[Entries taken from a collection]
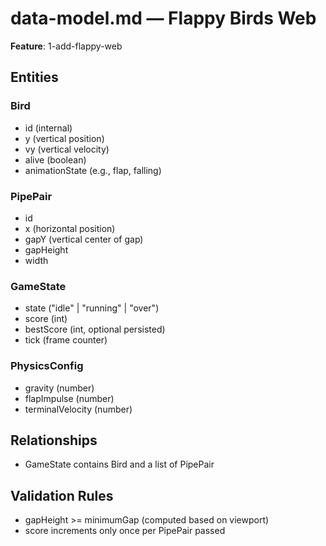 # data-model.md — Flappy Birds Web

**Feature**: 1-add-flappy-web

## Entities

### Bird
- id (internal)
- y (vertical position)
- vy (vertical velocity)
- alive (boolean)
- animationState (e.g., flap, falling)

### PipePair
- id
- x (horizontal position)
- gapY (vertical center of gap)
- gapHeight
- width

### GameState
- state ("idle" | "running" | "over")
- score (int)
- bestScore (int, optional persisted)
- tick (frame counter)

### PhysicsConfig
- gravity (number)
- flapImpulse (number)
- terminalVelocity (number)

## Relationships
- GameState contains Bird and a list of PipePair

## Validation Rules
- gapHeight >= minimumGap (computed based on viewport)
- score increments only once per PipePair passed


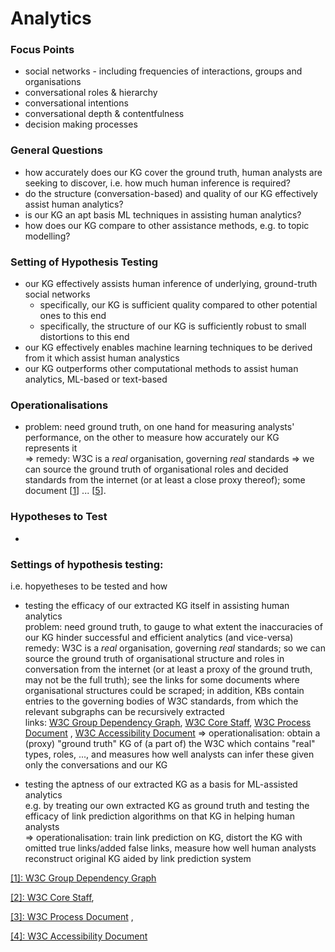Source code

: # Analytics

### Focus Points

* social networks - including frequencies of interactions, groups and organisations
* conversational roles & hierarchy
* conversational intentions
* conversational depth & contentfulness
* decision making processes

### General Questions

* how accurately does our KG cover the ground truth, human analysts are seeking to discover, i.e. how much human inference is required?
* do the structure (conversation-based) and quality of our KG effectively assist human analytics?
* is our KG an apt basis ML techniques in assisting human analytics?
* how does our KG compare to other assistance methods, e.g. to topic modelling?


### Setting of Hypothesis Testing

* our KG effectively assists human inference of underlying, ground-truth social networks
  - specifically, our KG is sufficient quality compared to other potential ones to this end
  - specifically, the structure of our KG is sufficiently robust to small distortions to this end
* our KG effectively enables machine learning techniques to be derived from it which assist human analystics
* our KG outperforms other computational methods to assist human analytics, ML-based or text-based

### Operationalisations

* problem: need ground truth, on one hand for measuring analysts' performance, on the other to measure how accurately our KG represents it <br>
  => remedy: W3C is a _real_ organisation, governing _real_ standards => we can source the ground truth of organisational roles and decided standards from the internet (or at least a close proxy thereof); some document [[1](#1)] ... [[5](5)].




### Hypotheses to Test

* 

### Settings of hypothesis testing:
i.e. hopyetheses to be tested and how

* testing the efficacy of our extracted KG itself in assisting human analytics <br>
  problem: need ground truth, to gauge to what extent the inaccuracies of our KG hinder successful and efficient analytics (and vice-versa) <br>
  remedy: W3C is a _real_ organisation, governing _real_ standards; so we can source the ground truth of organisational structure and roles in conversation from the internet (or at least a proxy of the ground truth, may not be the full truth); see the links for some documents where organisational structures could be scraped; in addition, KBs contain entries to the governing bodies of W3C standards, from which the relevant subgraphs can be recursively extracted <br>
  links: [W3C Group Dependency Graph](https://www.w3.org/2003/02/W3COrg.svgz), [W3C Core Staff](https://www.w3.org/People), [W3C Process Document](https://www.w3.org/2019/Process-20190301/) , [W3C Accessibility Document](https://www.w3.org/TR/2020/WD-accessibility-conformance-challenges-20200619)
  => operationalisation: obtain a (proxy) "ground truth" KG of (a part of) the W3C which contains "real" types, roles, ..., and measures how well analysts can infer these given only the conversations and our KG
  
  
* testing the aptness of our extracted KG as a basis for ML-assisted analytics <br>
  e.g. by treating our own extracted KG as ground truth and testing the efficacy of link prediction algorithms on that KG in helping human analysts <br>
 => operationalisation: train link prediction on KG, distort the KG with omitted true links/added false links, measure how well human analysts reconstruct original KG aided by link prediction system <br>
 
 
 <a id="1">[[1]: W3C Group Dependency Graph](https://www.w3.org/2003/02/W3COrg.svgz)</a>
 
 [[2]: W3C Core Staff](https://www.w3.org/People), 
 
 [[3]: W3C Process Document](https://www.w3.org/2019/Process-20190301/) , 
 
 <a id="4">[[4]: W3C Accessibility Document](https://www.w3.org/TR/2020/WD-accessibility-conformance-challenges-20200619)</a>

▸ EXERCISE DESCRIPTION: All records are to be reproduced exactly; the pictures are to be omitted.

▸ WRITTEN ANSWER:
 # data-model.md — Flappy Birds Web

**Feature**: 1-add-flappy-web

## Entities

### Bird
- id (internal)
- y (vertical position)
- vy (vertical velocity)
- alive (boolean)
- animationState (e.g., flap, falling)

### PipePair
- id
- x (horizontal position)
- gapY (vertical center of gap)
- gapHeight
- width

### GameState
- state ("idle" | "running" | "over")
- score (int)
- bestScore (int, optional persisted)
- tick (frame counter)

### PhysicsConfig
- gravity (number)
- flapImpulse (number)
- terminalVelocity (number)

## Relationships
- GameState contains Bird and a list of PipePair

## Validation Rules
- gapHeight >= minimumGap (computed based on viewport)
- score increments only once per PipePair passed


Source code

: # Analytics

### Focus Points

* social networks - including frequencies of interactions, groups and organisations
* conversational roles & hierarchy
* conversational intentions
* conversational depth & contentfulness
* decision making processes

### General Questions

* how accurately does our KG cover the ground truth, human analysts are seeking to discover, i.e. how much human inference is required?
* do the structure (conversation-based) and quality of our KG effectively assist human analytics?
* is our KG an apt basis ML techniques in assisting human analytics?
* how does our KG compare to other assistance methods, e.g. to topic modelling?


### Setting of Hypothesis Testing

* our KG effectively assists human inference of underlying, ground-truth social networks
  - specifically, our KG is sufficient quality compared to other potential ones to this end
  - specifically, the structure of our KG is sufficiently robust to small distortions to this end
* our KG effectively enables machine learning techniques to be derived from it which assist human analystics
* our KG outperforms other computational methods to assist human analytics, ML-based or text-based

### Operationalisations

* problem: need ground truth, on one hand for measuring analysts' performance, on the other to measure how accurately our KG represents it <br>
  => remedy: W3C is a _real_ organisation, governing _real_ standards => we can source the ground truth of organisational roles and decided standards from the internet (or at least a close proxy thereof); some document [[1](#1)] ... [[5](5)].




### Hypotheses to Test

* 

### Settings of hypothesis testing:
i.e. hopyetheses to be tested and how

* testing the efficacy of our extracted KG itself in assisting human analytics <br>
  problem: need ground truth, to gauge to what extent the inaccuracies of our KG hinder successful and efficient analytics (and vice-versa) <br>
  remedy: W3C is a _real_ organisation, governing _real_ standards; so we can source the ground truth of organisational structure and roles in conversation from the internet (or at least a proxy of the ground truth, may not be the full truth); see the links for some documents where organisational structures could be scraped; in addition, KBs contain entries to the governing bodies of W3C standards, from which the relevant subgraphs can be recursively extracted <br>
  links: [W3C Group Dependency Graph](https://www.w3.org/2003/02/W3COrg.svgz), [W3C Core Staff](https://www.w3.org/People), [W3C Process Document](https://www.w3.org/2019/Process-20190301/) , [W3C Accessibility Document](https://www.w3.org/TR/2020/WD-accessibility-conformance-challenges-20200619)
  => operationalisation: obtain a (proxy) "ground truth" KG of (a part of) the W3C which contains "real" types, roles, ..., and measures how well analysts can infer these given only the conversations and our KG
  
  
* testing the aptness of our extracted KG as a basis for ML-assisted analytics <br>
  e.g. by treating our own extracted KG as ground truth and testing the efficacy of link prediction algorithms on that KG in helping human analysts <br>
 => operationalisation: train link prediction on KG, distort the KG with omitted true links/added false links, measure how well human analysts reconstruct original KG aided by link prediction system <br>
 
 
 <a id="1">[[1]: W3C Group Dependency Graph](https://www.w3.org/2003/02/W3COrg.svgz)</a>
 
 [[2]: W3C Core Staff](https://www.w3.org/People), 
 
 [[3]: W3C Process Document](https://www.w3.org/2019/Process-20190301/) , 
 
 <a id="4">[[4]: W3C Accessibility Document](https://www.w3.org/TR/2020/WD-accessibility-conformance-challenges-20200619)</a>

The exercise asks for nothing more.